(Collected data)
((
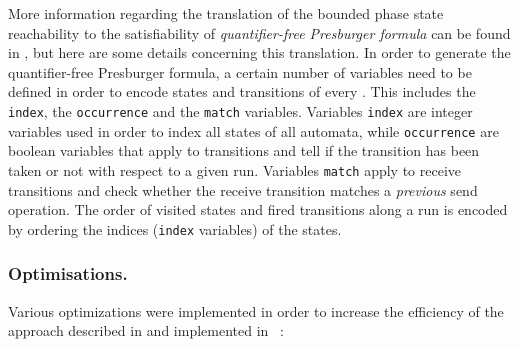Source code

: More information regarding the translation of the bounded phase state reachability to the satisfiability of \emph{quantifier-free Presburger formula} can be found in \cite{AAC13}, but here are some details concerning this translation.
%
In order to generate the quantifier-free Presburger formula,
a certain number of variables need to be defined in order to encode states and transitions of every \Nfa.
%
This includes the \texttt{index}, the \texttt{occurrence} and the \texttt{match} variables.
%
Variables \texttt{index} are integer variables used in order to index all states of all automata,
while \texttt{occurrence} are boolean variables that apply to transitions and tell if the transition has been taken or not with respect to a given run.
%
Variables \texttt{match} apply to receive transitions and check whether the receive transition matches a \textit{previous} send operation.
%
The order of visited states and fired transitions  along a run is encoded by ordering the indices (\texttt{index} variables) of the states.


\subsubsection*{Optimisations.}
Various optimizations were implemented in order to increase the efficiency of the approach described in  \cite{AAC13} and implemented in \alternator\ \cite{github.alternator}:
))
((
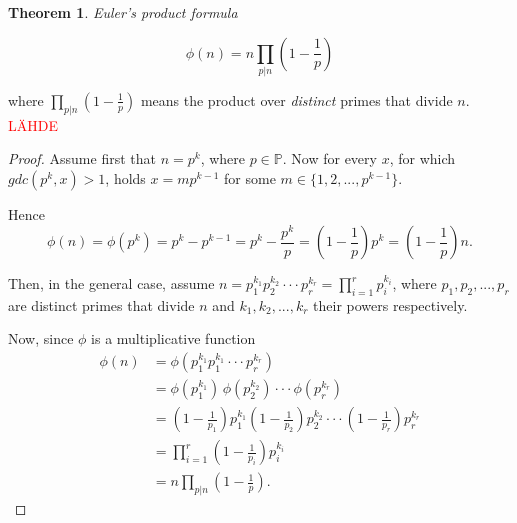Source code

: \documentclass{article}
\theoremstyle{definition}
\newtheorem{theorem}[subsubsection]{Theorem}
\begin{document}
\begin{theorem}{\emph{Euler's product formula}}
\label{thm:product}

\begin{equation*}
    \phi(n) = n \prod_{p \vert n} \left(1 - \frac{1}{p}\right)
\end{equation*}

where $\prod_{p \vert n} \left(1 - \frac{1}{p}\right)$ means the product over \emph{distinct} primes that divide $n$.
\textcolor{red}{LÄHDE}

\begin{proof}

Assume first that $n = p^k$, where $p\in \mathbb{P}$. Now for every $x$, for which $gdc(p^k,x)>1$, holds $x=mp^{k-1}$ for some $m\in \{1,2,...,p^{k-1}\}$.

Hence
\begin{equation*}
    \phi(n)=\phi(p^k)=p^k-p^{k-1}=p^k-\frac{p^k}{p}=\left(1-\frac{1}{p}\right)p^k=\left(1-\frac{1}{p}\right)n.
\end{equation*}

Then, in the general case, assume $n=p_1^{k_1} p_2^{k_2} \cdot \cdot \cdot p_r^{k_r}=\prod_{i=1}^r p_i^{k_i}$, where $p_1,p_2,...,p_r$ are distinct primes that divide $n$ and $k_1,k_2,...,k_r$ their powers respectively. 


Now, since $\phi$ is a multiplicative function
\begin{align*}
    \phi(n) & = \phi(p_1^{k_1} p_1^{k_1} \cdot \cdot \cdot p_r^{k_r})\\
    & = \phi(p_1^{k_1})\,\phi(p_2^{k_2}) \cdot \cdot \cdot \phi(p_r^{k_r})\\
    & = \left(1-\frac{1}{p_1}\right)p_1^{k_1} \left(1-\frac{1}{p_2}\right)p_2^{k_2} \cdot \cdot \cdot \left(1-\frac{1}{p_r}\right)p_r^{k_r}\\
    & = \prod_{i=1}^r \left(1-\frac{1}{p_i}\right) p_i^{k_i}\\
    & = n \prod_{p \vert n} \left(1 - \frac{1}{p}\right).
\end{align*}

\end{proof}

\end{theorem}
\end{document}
))
> **TASK DETAILS**
Copy every line from the data that includes the string "states".

> **WRITTEN REPLY**
a certain number of variables need to be defined in order to encode states and transitions of every \Nfa.
Variables \texttt{index} are integer variables used in order to index all states of all automata,
The order of visited states and fired transitions  along a run is encoded by ordering the indices (\texttt{index} variables) of the states.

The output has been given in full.